Ireland is a country which, perhaps more than any other,
is the result of its history and the subject of dream,
myth and most of all memory, especially for those vast
numbers of Irish men and women who had to leave it behind
in order to find work in other countries.
Until recently, besides everything else, Ireland
was famous for being a country of emigrants. One of
the traditional images was of the fluttering handkerchiefs
of people waving from the shore, the answering exiles
on the ship’s rails, the never-to-return quality
of the leaving.
Emigration was the curse of Ireland
Emigration
means the action of departing of a particular place
or set of surrendership, or the native country to
settle permanently in another. It is the word “permanent” that
bears the pain—for pain there is in emigration
and always was and will
be—nobody who has not emigrated can know what
it is to emigrate, to have to leave for whatever the
reasons, the cruelty of circumstances. It undermined
the vitality of social life, broke up the social structure,
eroded family ties; rural life was fragmented and
communities weakened. And for centuries once you emigrated
you emigrated for ever.
And it was the knowledge that
you were leaving forever that made the leaving so
sharp. The old men and women that The Ireland Funds
help come of this
generation. When they left Ireland there was no returning.
We can only give thanks that it is over; but it has
left behind many a bitter legacy; most poignant of
all the legacy of those men and women living old,
alone and lonely in a country in which they worked
so hard for so many years and which does not recognise
their plight, or indeed their contribution.
The
Ireland Fund of Great Britain has begun a determined and inspired
campaign to help these individuals so that they may
be able to end their days in companionship and peace
and with a feeling of comparative security.
Nowadays it is easy to return
to Ireland in physical
terms but difficult if you have been away a long time
and are elderly. It is
difficult psychologically and financially speaking.
Ireland has become a rich country and where people
used to go back and slip into the old way of life,
now they go back to a modern country where housing
is at a premium and where life is fast paced. So many
of the hard working Irish who for years kept the infrastructure
of England going have been here so long that they
have lost the family to which they once belonged.
They have literally nowhere to go; and yet emotionally
their roots are deep in Ireland. There can be little
loneliness as intense as those of many of the isolated
Irish in big cities in England and the USA—the
Forgotten Irish—those people who worked all
their lives and then at the end found they had no
financial support, no pensions, nowhere to go and
no-one to speak to. This has happened to so many Irish
who left with heavy hearts, worked all hours and sent
their hard earned money home to support Ireland when
it was on its knees.
Ireland lies at the heart
of their imagination enshrined
in Irish songs, ballads, stories and poems, but it
is a language that only another Irish person could
speak. This is where The Ireland Fund of Great Britain
is helping enormously: by raising funds for numerous
charitable voluntary organizations who have specialist
knowledge and experience in helping and supporting
the
Forgotten Irish, so that they have a place to go to
where they can find a life of their own, find people
who share experiences with them, who know them.
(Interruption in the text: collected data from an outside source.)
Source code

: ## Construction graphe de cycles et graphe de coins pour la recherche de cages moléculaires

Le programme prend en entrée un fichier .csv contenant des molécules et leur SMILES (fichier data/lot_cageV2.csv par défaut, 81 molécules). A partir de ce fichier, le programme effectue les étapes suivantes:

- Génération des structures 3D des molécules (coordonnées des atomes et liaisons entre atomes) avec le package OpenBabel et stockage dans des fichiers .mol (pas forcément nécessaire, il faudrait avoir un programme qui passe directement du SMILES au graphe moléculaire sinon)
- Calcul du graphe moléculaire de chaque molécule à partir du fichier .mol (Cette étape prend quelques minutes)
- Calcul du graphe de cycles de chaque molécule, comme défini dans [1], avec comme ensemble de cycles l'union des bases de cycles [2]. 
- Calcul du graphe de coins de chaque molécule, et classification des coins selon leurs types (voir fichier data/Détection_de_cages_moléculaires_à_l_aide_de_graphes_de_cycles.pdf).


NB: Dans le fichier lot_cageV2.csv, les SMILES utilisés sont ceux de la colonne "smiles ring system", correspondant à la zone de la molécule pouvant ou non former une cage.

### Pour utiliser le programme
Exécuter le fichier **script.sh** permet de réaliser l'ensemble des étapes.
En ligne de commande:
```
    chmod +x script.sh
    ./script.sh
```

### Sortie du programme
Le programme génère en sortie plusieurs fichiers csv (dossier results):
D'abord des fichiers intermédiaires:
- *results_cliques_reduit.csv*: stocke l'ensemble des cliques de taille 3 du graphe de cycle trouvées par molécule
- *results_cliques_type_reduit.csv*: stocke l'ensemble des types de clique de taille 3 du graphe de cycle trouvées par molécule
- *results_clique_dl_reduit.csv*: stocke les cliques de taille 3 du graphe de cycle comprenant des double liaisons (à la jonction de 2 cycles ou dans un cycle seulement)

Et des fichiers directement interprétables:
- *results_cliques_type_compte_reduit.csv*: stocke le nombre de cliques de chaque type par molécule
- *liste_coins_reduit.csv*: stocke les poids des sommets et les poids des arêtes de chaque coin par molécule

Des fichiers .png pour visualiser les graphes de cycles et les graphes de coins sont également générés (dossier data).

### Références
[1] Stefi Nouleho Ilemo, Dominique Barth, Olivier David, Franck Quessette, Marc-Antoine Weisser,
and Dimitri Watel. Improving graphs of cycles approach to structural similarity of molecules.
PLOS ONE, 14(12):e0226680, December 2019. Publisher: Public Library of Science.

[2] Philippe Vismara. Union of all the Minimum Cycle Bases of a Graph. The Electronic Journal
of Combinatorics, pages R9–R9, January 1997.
When I was fifteen I went to the Gaeltacht to learn
Irish and entered into a territory of the mind. Of
course it was palpable—it was Donegal—but
it was also a territory of the mind, the country perhaps
that emigrants cherish for ever. I wish I remembered
more of the language but I recall there were two words
for the English verb to know; fios, meaning common
immediate knowledge—on the wing as it were,
happening now, and eolas meaning knowledge that was
marshalled, rational, organized, defined. When the
Irish go to the clubs and meeting places which The
Ireland Fund of Great Britain supports, they find
there both kinds of knowledge and are cheered.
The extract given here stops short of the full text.